___ INFORMATION SUPPLIED ___

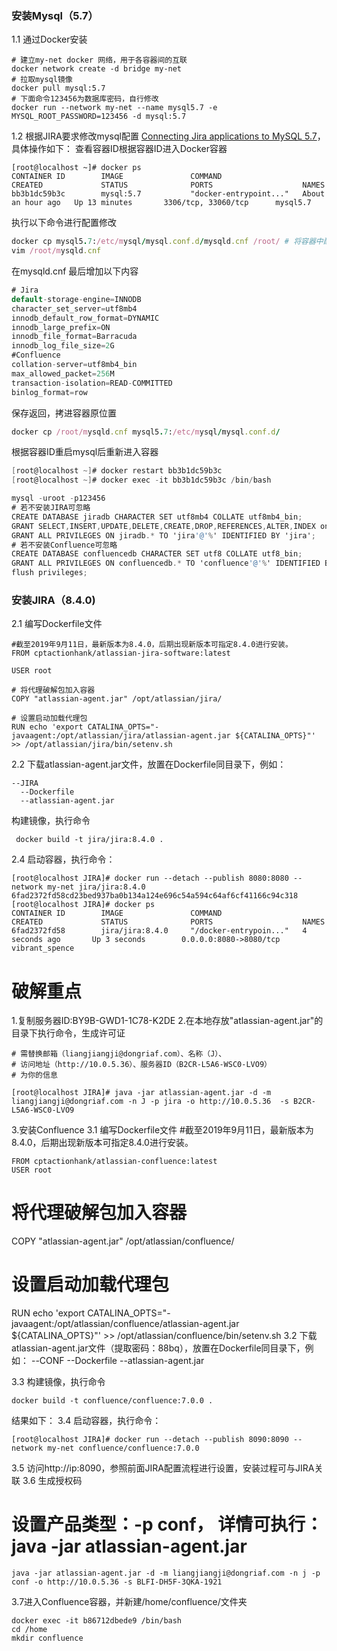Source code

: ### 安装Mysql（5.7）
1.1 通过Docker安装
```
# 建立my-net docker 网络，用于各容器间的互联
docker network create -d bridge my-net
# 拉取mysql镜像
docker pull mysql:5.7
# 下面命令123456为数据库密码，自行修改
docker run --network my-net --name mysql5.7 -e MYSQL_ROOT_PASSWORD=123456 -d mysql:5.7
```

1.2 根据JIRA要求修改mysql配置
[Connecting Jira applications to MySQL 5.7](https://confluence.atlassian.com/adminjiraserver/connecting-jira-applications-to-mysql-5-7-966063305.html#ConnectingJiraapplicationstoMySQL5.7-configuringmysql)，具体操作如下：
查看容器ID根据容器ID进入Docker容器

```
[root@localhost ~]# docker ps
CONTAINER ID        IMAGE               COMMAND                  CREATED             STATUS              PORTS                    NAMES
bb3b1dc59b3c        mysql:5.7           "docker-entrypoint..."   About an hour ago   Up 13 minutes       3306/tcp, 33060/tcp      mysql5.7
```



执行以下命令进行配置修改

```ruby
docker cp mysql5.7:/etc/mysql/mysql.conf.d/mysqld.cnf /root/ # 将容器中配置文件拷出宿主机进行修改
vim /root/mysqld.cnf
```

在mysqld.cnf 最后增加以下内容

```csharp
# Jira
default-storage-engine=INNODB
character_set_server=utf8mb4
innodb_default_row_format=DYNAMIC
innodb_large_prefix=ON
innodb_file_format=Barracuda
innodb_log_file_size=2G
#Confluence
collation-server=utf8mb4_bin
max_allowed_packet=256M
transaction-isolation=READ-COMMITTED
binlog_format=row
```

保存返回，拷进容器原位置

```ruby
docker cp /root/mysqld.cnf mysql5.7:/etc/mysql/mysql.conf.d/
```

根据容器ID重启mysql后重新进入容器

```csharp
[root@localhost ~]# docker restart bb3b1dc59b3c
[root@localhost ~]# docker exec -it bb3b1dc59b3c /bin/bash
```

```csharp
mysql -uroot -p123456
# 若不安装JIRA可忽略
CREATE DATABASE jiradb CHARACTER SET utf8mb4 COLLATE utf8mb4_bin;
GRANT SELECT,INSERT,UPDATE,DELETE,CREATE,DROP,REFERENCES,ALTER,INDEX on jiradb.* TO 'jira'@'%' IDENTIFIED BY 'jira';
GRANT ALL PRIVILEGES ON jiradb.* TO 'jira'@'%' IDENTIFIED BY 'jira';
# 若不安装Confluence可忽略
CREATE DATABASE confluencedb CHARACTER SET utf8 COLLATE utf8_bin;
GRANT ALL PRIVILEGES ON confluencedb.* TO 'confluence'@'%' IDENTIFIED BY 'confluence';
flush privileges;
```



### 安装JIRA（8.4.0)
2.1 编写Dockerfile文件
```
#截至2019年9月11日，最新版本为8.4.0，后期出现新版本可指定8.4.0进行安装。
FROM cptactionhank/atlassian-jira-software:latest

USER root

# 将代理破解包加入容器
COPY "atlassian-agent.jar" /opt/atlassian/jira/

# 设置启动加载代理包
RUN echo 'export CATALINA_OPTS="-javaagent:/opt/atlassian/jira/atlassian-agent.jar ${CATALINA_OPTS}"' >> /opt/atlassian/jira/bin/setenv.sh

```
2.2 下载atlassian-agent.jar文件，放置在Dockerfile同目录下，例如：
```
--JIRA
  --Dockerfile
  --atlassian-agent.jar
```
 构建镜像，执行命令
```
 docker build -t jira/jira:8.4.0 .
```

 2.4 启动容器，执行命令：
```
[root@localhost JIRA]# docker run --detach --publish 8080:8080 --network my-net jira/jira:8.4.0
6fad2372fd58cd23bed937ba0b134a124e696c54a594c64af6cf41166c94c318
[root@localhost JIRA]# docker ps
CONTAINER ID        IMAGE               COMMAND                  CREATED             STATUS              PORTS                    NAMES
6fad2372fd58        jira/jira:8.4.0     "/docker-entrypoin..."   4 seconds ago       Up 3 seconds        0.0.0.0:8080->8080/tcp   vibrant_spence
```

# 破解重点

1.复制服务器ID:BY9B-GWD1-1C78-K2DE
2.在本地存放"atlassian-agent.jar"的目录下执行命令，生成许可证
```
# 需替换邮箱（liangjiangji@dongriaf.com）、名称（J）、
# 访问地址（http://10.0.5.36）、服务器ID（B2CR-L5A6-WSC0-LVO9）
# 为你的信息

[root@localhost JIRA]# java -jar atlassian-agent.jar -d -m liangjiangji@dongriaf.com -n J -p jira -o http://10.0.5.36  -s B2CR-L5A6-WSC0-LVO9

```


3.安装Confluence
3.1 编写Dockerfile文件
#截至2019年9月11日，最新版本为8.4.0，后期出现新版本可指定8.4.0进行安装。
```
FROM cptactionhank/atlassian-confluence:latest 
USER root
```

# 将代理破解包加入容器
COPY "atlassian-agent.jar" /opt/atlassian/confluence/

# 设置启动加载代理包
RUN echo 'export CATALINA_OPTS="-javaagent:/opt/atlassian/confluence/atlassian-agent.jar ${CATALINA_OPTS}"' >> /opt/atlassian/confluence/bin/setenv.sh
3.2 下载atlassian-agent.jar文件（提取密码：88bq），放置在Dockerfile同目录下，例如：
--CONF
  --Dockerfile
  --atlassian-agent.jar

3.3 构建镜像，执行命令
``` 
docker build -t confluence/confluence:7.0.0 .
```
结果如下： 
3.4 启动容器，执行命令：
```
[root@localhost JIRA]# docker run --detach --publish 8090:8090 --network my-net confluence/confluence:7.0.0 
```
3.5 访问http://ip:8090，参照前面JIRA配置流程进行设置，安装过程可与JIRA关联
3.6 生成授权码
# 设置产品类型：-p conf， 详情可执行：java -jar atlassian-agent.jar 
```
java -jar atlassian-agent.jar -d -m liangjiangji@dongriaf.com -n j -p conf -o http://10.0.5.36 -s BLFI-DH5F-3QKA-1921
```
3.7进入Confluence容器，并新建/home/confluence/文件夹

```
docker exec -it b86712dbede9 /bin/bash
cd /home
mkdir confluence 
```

___

◆ TASK DESCRIPTION ◆
What lines in the entries above hold "exec"? Copy every one.

◆ YOUR SOLUTION ◆
[root@localhost ~]# docker exec -it bb3b1dc59b3c /bin/bash
docker exec -it b86712dbede9 /bin/bash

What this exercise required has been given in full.